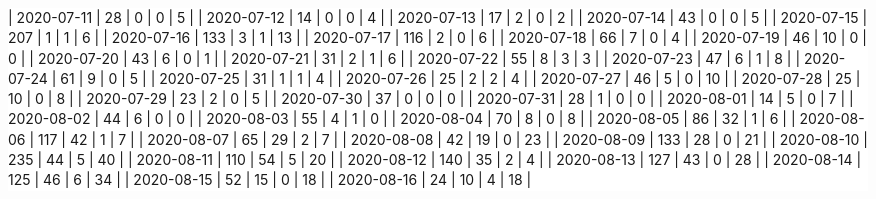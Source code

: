 | 2020-07-11 |        28 |          0 |       0 |                  5 |
| 2020-07-12 |        14 |          0 |       0 |                  4 |
| 2020-07-13 |        17 |          2 |       0 |                  2 |
| 2020-07-14 |        43 |          0 |       0 |                  5 |
| 2020-07-15 |       207 |          1 |       1 |                  6 |
| 2020-07-16 |       133 |          3 |       1 |                 13 |
| 2020-07-17 |       116 |          2 |       0 |                  6 |
| 2020-07-18 |        66 |          7 |       0 |                  4 |
| 2020-07-19 |        46 |         10 |       0 |                  0 |
| 2020-07-20 |        43 |          6 |       0 |                  1 |
| 2020-07-21 |        31 |          2 |       1 |                  6 |
| 2020-07-22 |        55 |          8 |       3 |                  3 |
| 2020-07-23 |        47 |          6 |       1 |                  8 |
| 2020-07-24 |        61 |          9 |       0 |                  5 |
| 2020-07-25 |        31 |          1 |       1 |                  4 |
| 2020-07-26 |        25 |          2 |       2 |                  4 |
| 2020-07-27 |        46 |          5 |       0 |                 10 |
| 2020-07-28 |        25 |         10 |       0 |                  8 |
| 2020-07-29 |        23 |          2 |       0 |                  5 |
| 2020-07-30 |        37 |          0 |       0 |                  0 |
| 2020-07-31 |        28 |          1 |       0 |                  0 |
| 2020-08-01 |        14 |          5 |       0 |                  7 |
| 2020-08-02 |        44 |          6 |       0 |                  0 |
| 2020-08-03 |        55 |          4 |       1 |                  0 |
| 2020-08-04 |        70 |          8 |       0 |                  8 |
| 2020-08-05 |        86 |         32 |       1 |                  6 |
| 2020-08-06 |       117 |         42 |       1 |                  7 |
| 2020-08-07 |        65 |         29 |       2 |                  7 |
| 2020-08-08 |        42 |         19 |       0 |                 23 |
| 2020-08-09 |       133 |         28 |       0 |                 21 |
| 2020-08-10 |       235 |         44 |       5 |                 40 |
| 2020-08-11 |       110 |         54 |       5 |                 20 |
| 2020-08-12 |       140 |         35 |       2 |                  4 |
| 2020-08-13 |       127 |         43 |       0 |                 28 |
| 2020-08-14 |       125 |         46 |       6 |                 34 |
| 2020-08-15 |        52 |         15 |       0 |                 18 |
| 2020-08-16 |        24 |         10 |       4 |                 18 |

··········

• _Assigned task_
The records, exactly as written but without images, should be returned.

• _Solution below_
Source code

: | 2020-07-11 |        28 |          0 |       0 |                  5 |
| 2020-07-12 |        14 |          0 |       0 |                  4 |
| 2020-07-13 |        17 |          2 |       0 |                  2 |
| 2020-07-14 |        43 |          0 |       0 |                  5 |
| 2020-07-15 |       207 |          1 |       1 |                  6 |
| 2020-07-16 |       133 |          3 |       1 |                 13 |
| 2020-07-17 |       116 |          2 |       0 |                  6 |
| 2020-07-18 |        66 |          7 |       0 |                  4 |
| 2020-07-19 |        46 |         10 |       0 |                  0 |
| 2020-07-20 |        43 |          6 |       0 |                  1 |
| 2020-07-21 |        31 |          2 |       1 |                  6 |
| 2020-07-22 |        55 |          8 |       3 |                  3 |
| 2020-07-23 |        47 |          6 |       1 |                  8 |
| 2020-07-24 |        61 |          9 |       0 |                  5 |
| 2020-07-25 |        31 |          1 |       1 |                  4 |
| 2020-07-26 |        25 |          2 |       2 |                  4 |
| 2020-07-27 |        46 |          5 |       0 |                 10 |
| 2020-07-28 |        25 |         10 |       0 |                  8 |
| 2020-07-29 |        23 |          2 |       0 |                  5 |
| 2020-07-30 |        37 |          0 |       0 |                  0 |
| 2020-07-31 |        28 |          1 |       0 |                  0 |
| 2020-08-01 |        14 |          5 |       0 |                  7 |
| 2020-08-02 |        44 |          6 |       0 |                  0 |
| 2020-08-03 |        55 |          4 |       1 |                  0 |
| 2020-08-04 |        70 |          8 |       0 |                  8 |
| 2020-08-05 |        86 |         32 |       1 |                  6 |
| 2020-08-06 |       117 |         42 |       1 |                  7 |
| 2020-08-07 |        65 |         29 |       2 |                  7 |
| 2020-08-08 |        42 |         19 |       0 |                 23 |
| 2020-08-09 |       133 |         28 |       0 |                 21 |
| 2020-08-10 |       235 |         44 |       5 |                 40 |
| 2020-08-11 |       110 |         54 |       5 |                 20 |
| 2020-08-12 |       140 |         35 |       2 |                  4 |
| 2020-08-13 |       127 |         43 |       0 |                 28 |
| 2020-08-14 |       125 |         46 |       6 |                 34 |
| 2020-08-15 |        52 |         15 |       0 |                 18 |
| 2020-08-16 |        24 |         10 |       4 |                 18 |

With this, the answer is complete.